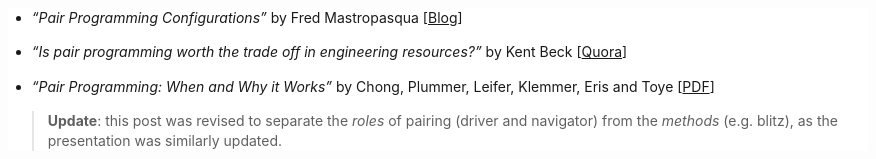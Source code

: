   - *“Pair Programming Configurations”* by Fred Mastropasqua [[Blog][12]]

  - *“Is pair programming worth the trade off in engineering resources?”* by
    Kent Beck [[Quora][13]]

  - *“Pair Programming: When and Why it Works”* by Chong, Plummer, Leifer,
    Klemmer, Eris and Toye [[PDF][14]]

 > **Update**: this post was revised to separate the *roles* of pairing (driver
 > and navigator) from the *methods* (e.g. blitz), as the presentation was
 > similarly updated.

 [1]: https://ada.ac.uk
 [2]: https://pivotal.io/labs
 [3]: http://agilemanifesto.org
 [4]: https://www.wired.com/2013/11/pivotal-one/
 [5]: http://parrit.cfapps.io
 [6]: https://github.com/pivotal/workstation-setup
 [7]: https://www.ansible.com/
 [8]: https://twitter.com/amesimmons
 [9]: http://amysimmons.github.io/a-guide-to-the-care-and-feeding-of-new-devs/
 [10]: https://collaboration.csc.ncsu.edu/laurie/Papers/ieeeSoftware.PDF
 [11]: https://collaboration.csc.ncsu.edu/laurie/Papers/XPSardinia.PDF
 [12]: https://www.clearlyagileinc.com/blog/2016/5/20/pair-programming-configurations
 [13]: https://www.quora.com/Is-pair-programming-worth-the-trade-off-in-engineering-resources/answer/Kent-Beck?srid=uL5a
 [14]: http://hci.stanford.edu/publications/2005/pairs/PairProgramming-WhenWhy.pdf
 [15]: https://en.wikipedia.org/wiki/You_aren%27t_gonna_need_it
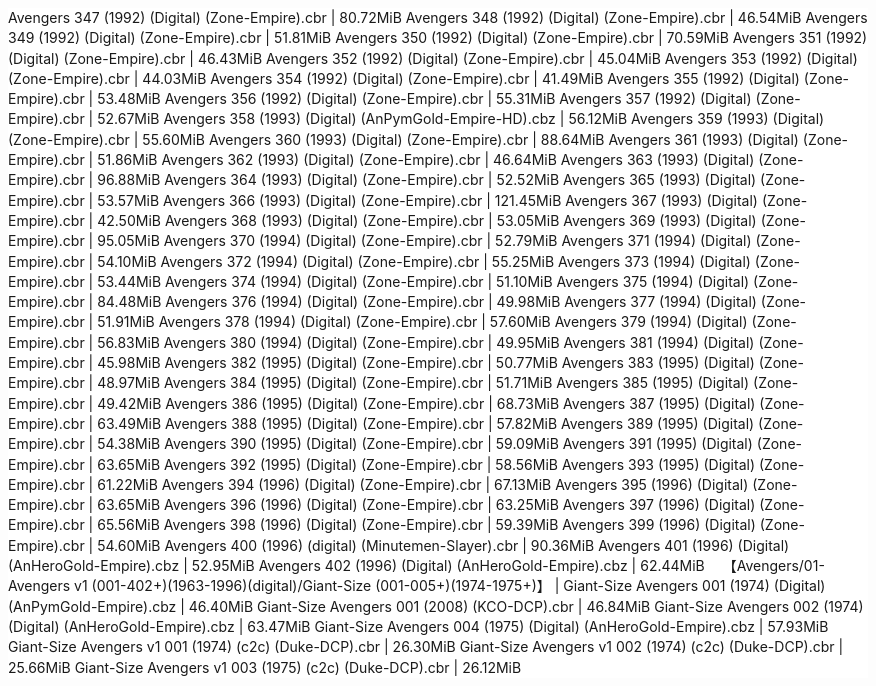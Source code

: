 Avengers 347 (1992) (Digital) (Zone-Empire).cbr | 80.72MiB
Avengers 348 (1992) (Digital) (Zone-Empire).cbr | 46.54MiB
Avengers 349 (1992) (Digital) (Zone-Empire).cbr | 51.81MiB
Avengers 350 (1992) (Digital) (Zone-Empire).cbr | 70.59MiB
Avengers 351 (1992) (Digital) (Zone-Empire).cbr | 46.43MiB
Avengers 352 (1992) (Digital) (Zone-Empire).cbr | 45.04MiB
Avengers 353 (1992) (Digital) (Zone-Empire).cbr | 44.03MiB
Avengers 354 (1992) (Digital) (Zone-Empire).cbr | 41.49MiB
Avengers 355 (1992) (Digital) (Zone-Empire).cbr | 53.48MiB
Avengers 356 (1992) (Digital) (Zone-Empire).cbr | 55.31MiB
Avengers 357 (1992) (Digital) (Zone-Empire).cbr | 52.67MiB
Avengers 358 (1993) (Digital) (AnPymGold-Empire-HD).cbz | 56.12MiB
Avengers 359 (1993) (Digital) (Zone-Empire).cbr | 55.60MiB
Avengers 360 (1993) (Digital) (Zone-Empire).cbr | 88.64MiB
Avengers 361 (1993) (Digital) (Zone-Empire).cbr | 51.86MiB
Avengers 362 (1993) (Digital) (Zone-Empire).cbr | 46.64MiB
Avengers 363 (1993) (Digital) (Zone-Empire).cbr | 96.88MiB
Avengers 364 (1993) (Digital) (Zone-Empire).cbr | 52.52MiB
Avengers 365 (1993) (Digital) (Zone-Empire).cbr | 53.57MiB
Avengers 366 (1993) (Digital) (Zone-Empire).cbr | 121.45MiB
Avengers 367 (1993) (Digital) (Zone-Empire).cbr | 42.50MiB
Avengers 368 (1993) (Digital) (Zone-Empire).cbr | 53.05MiB
Avengers 369 (1993) (Digital) (Zone-Empire).cbr | 95.05MiB
Avengers 370 (1994) (Digital) (Zone-Empire).cbr | 52.79MiB
Avengers 371 (1994) (Digital) (Zone-Empire).cbr | 54.10MiB
Avengers 372 (1994) (Digital) (Zone-Empire).cbr | 55.25MiB
Avengers 373 (1994) (Digital) (Zone-Empire).cbr | 53.44MiB
Avengers 374 (1994) (Digital) (Zone-Empire).cbr | 51.10MiB
Avengers 375 (1994) (Digital) (Zone-Empire).cbr | 84.48MiB
Avengers 376 (1994) (Digital) (Zone-Empire).cbr | 49.98MiB
Avengers 377 (1994) (Digital) (Zone-Empire).cbr | 51.91MiB
Avengers 378 (1994) (Digital) (Zone-Empire).cbr | 57.60MiB
Avengers 379 (1994) (Digital) (Zone-Empire).cbr | 56.83MiB
Avengers 380 (1994) (Digital) (Zone-Empire).cbr | 49.95MiB
Avengers 381 (1994) (Digital) (Zone-Empire).cbr | 45.98MiB
Avengers 382 (1995) (Digital) (Zone-Empire).cbr | 50.77MiB
Avengers 383 (1995) (Digital) (Zone-Empire).cbr | 48.97MiB
Avengers 384 (1995) (Digital) (Zone-Empire).cbr | 51.71MiB
Avengers 385 (1995) (Digital) (Zone-Empire).cbr | 49.42MiB
Avengers 386 (1995) (Digital) (Zone-Empire).cbr | 68.73MiB
Avengers 387 (1995) (Digital) (Zone-Empire).cbr | 63.49MiB
Avengers 388 (1995) (Digital) (Zone-Empire).cbr | 57.82MiB
Avengers 389 (1995) (Digital) (Zone-Empire).cbr | 54.38MiB
Avengers 390 (1995) (Digital) (Zone-Empire).cbr | 59.09MiB
Avengers 391 (1995) (Digital) (Zone-Empire).cbr | 63.65MiB
Avengers 392 (1995) (Digital) (Zone-Empire).cbr | 58.56MiB
Avengers 393 (1995) (Digital) (Zone-Empire).cbr | 61.22MiB
Avengers 394 (1996) (Digital) (Zone-Empire).cbr | 67.13MiB
Avengers 395 (1996) (Digital) (Zone-Empire).cbr | 63.65MiB
Avengers 396 (1996) (Digital) (Zone-Empire).cbr | 63.25MiB
Avengers 397 (1996) (Digital) (Zone-Empire).cbr | 65.56MiB
Avengers 398 (1996) (Digital) (Zone-Empire).cbr | 59.39MiB
Avengers 399 (1996) (Digital) (Zone-Empire).cbr | 54.60MiB
Avengers 400 (1996) (digital) (Minutemen-Slayer).cbr | 90.36MiB
Avengers 401 (1996) (Digital) (AnHeroGold-Empire).cbz | 52.95MiB
Avengers 402 (1996) (Digital) (AnHeroGold-Empire).cbz | 62.44MiB
&emsp;【Avengers/01-Avengers v1 (001-402+)(1963-1996)(digital)/Giant-Size (001-005+)(1974-1975+)】 | 
Giant-Size Avengers 001 (1974) (Digital) (AnPymGold-Empire).cbz | 46.40MiB
Giant-Size Avengers 001 (2008) (KCO-DCP).cbr | 46.84MiB
Giant-Size Avengers 002 (1974) (Digital) (AnHeroGold-Empire).cbz | 63.47MiB
Giant-Size Avengers 004 (1975) (Digital) (AnHeroGold-Empire).cbz | 57.93MiB
Giant-Size Avengers v1 001 (1974) (c2c) (Duke-DCP).cbr | 26.30MiB
Giant-Size Avengers v1 002 (1974) (c2c) (Duke-DCP).cbr | 25.66MiB
Giant-Size Avengers v1 003 (1975) (c2c) (Duke-DCP).cbr | 26.12MiB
========================================
TASK DETAILS: What is the number of lines in the records that hold the word "github"? Answer with that number by itself.

RESPONSE FOR THIS EXERCISE: 2